## Instructions to follow
In the entries below, find the line with "movie view ✅" and the line with "- **Dummy Data:**". Return those two lines and all lines between them, exactly.

Document images with source code
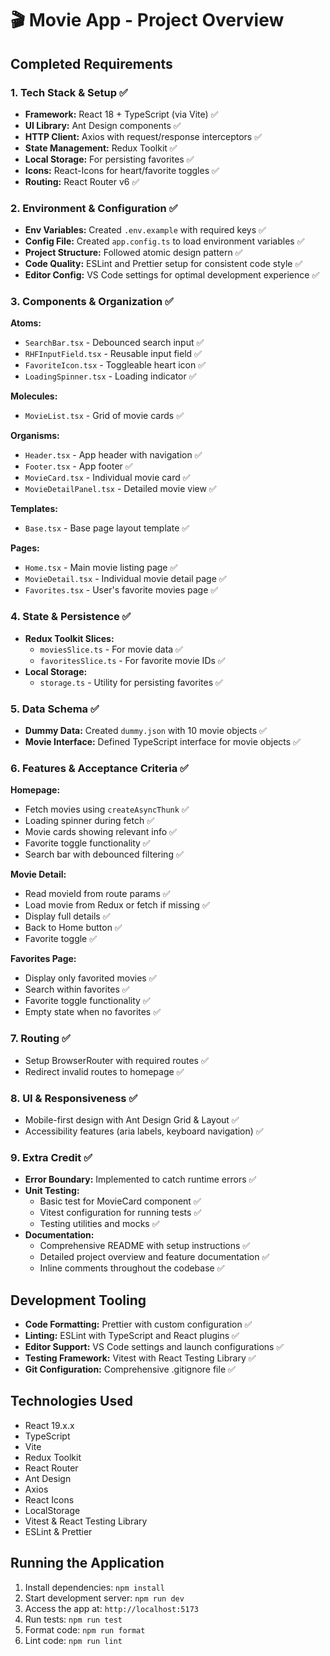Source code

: # 🎬 Movie App - Project Overview

## Completed Requirements

### 1. Tech Stack & Setup ✅

- **Framework:** React 18 + TypeScript (via Vite) ✅
- **UI Library:** Ant Design components ✅
- **HTTP Client:** Axios with request/response interceptors ✅
- **State Management:** Redux Toolkit ✅
- **Local Storage:** For persisting favorites ✅
- **Icons:** React-Icons for heart/favorite toggles ✅
- **Routing:** React Router v6 ✅

### 2. Environment & Configuration ✅

- **Env Variables:** Created `.env.example` with required keys ✅
- **Config File:** Created `app.config.ts` to load environment variables ✅
- **Project Structure:** Followed atomic design pattern ✅
- **Code Quality:** ESLint and Prettier setup for consistent code style ✅
- **Editor Config:** VS Code settings for optimal development experience ✅

### 3. Components & Organization ✅

**Atoms:**

- `SearchBar.tsx` - Debounced search input ✅
- `RHFInputField.tsx` - Reusable input field ✅
- `FavoriteIcon.tsx` - Toggleable heart icon ✅
- `LoadingSpinner.tsx` - Loading indicator ✅

**Molecules:**

- `MovieList.tsx` - Grid of movie cards ✅

**Organisms:**

- `Header.tsx` - App header with navigation ✅
- `Footer.tsx` - App footer ✅
- `MovieCard.tsx` - Individual movie card ✅
- `MovieDetailPanel.tsx` - Detailed movie view ✅

**Templates:**

- `Base.tsx` - Base page layout template ✅

**Pages:**

- `Home.tsx` - Main movie listing page ✅
- `MovieDetail.tsx` - Individual movie detail page ✅
- `Favorites.tsx` - User's favorite movies page ✅

### 4. State & Persistence ✅

- **Redux Toolkit Slices:**
  - `moviesSlice.ts` - For movie data ✅
  - `favoritesSlice.ts` - For favorite movie IDs ✅
- **Local Storage:**
  - `storage.ts` - Utility for persisting favorites ✅

### 5. Data Schema ✅

- **Dummy Data:** Created `dummy.json` with 10 movie objects ✅
- **Movie Interface:** Defined TypeScript interface for movie objects ✅

### 6. Features & Acceptance Criteria ✅

**Homepage:**

- Fetch movies using `createAsyncThunk` ✅
- Loading spinner during fetch ✅
- Movie cards showing relevant info ✅
- Favorite toggle functionality ✅
- Search bar with debounced filtering ✅

**Movie Detail:**

- Read movieId from route params ✅
- Load movie from Redux or fetch if missing ✅
- Display full details ✅
- Back to Home button ✅
- Favorite toggle ✅

**Favorites Page:**

- Display only favorited movies ✅
- Search within favorites ✅
- Favorite toggle functionality ✅
- Empty state when no favorites ✅

### 7. Routing ✅

- Setup BrowserRouter with required routes ✅
- Redirect invalid routes to homepage ✅

### 8. UI & Responsiveness ✅

- Mobile-first design with Ant Design Grid & Layout ✅
- Accessibility features (aria labels, keyboard navigation) ✅

### 9. Extra Credit ✅

- **Error Boundary:** Implemented to catch runtime errors ✅
- **Unit Testing:**
  - Basic test for MovieCard component ✅
  - Vitest configuration for running tests ✅
  - Testing utilities and mocks ✅
- **Documentation:**
  - Comprehensive README with setup instructions ✅
  - Detailed project overview and feature documentation ✅
  - Inline comments throughout the codebase ✅

## Development Tooling

- **Code Formatting:** Prettier with custom configuration ✅
- **Linting:** ESLint with TypeScript and React plugins ✅
- **Editor Support:** VS Code settings and launch configurations ✅
- **Testing Framework:** Vitest with React Testing Library ✅
- **Git Configuration:** Comprehensive .gitignore file ✅

## Technologies Used

- React 19.x.x
- TypeScript
- Vite
- Redux Toolkit
- React Router
- Ant Design
- Axios
- React Icons
- LocalStorage
- Vitest & React Testing Library
- ESLint & Prettier

## Running the Application

1. Install dependencies: `npm install`
2. Start development server: `npm run dev`
3. Access the app at: `http://localhost:5173`
4. Run tests: `npm run test`
5. Format code: `npm run format`
6. Lint code: `npm run lint`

## Problem solution
- `MovieDetailPanel.tsx` - Detailed movie view ✅

**Templates:**

- `Base.tsx` - Base page layout template ✅

**Pages:**

- `Home.tsx` - Main movie listing page ✅
- `MovieDetail.tsx` - Individual movie detail page ✅
- `Favorites.tsx` - User's favorite movies page ✅

### 4. State & Persistence ✅

- **Redux Toolkit Slices:**
  - `moviesSlice.ts` - For movie data ✅
  - `favoritesSlice.ts` - For favorite movie IDs ✅
- **Local Storage:**
  - `storage.ts` - Utility for persisting favorites ✅

### 5. Data Schema ✅

- **Dummy Data:** Created `dummy.json` with 10 movie objects ✅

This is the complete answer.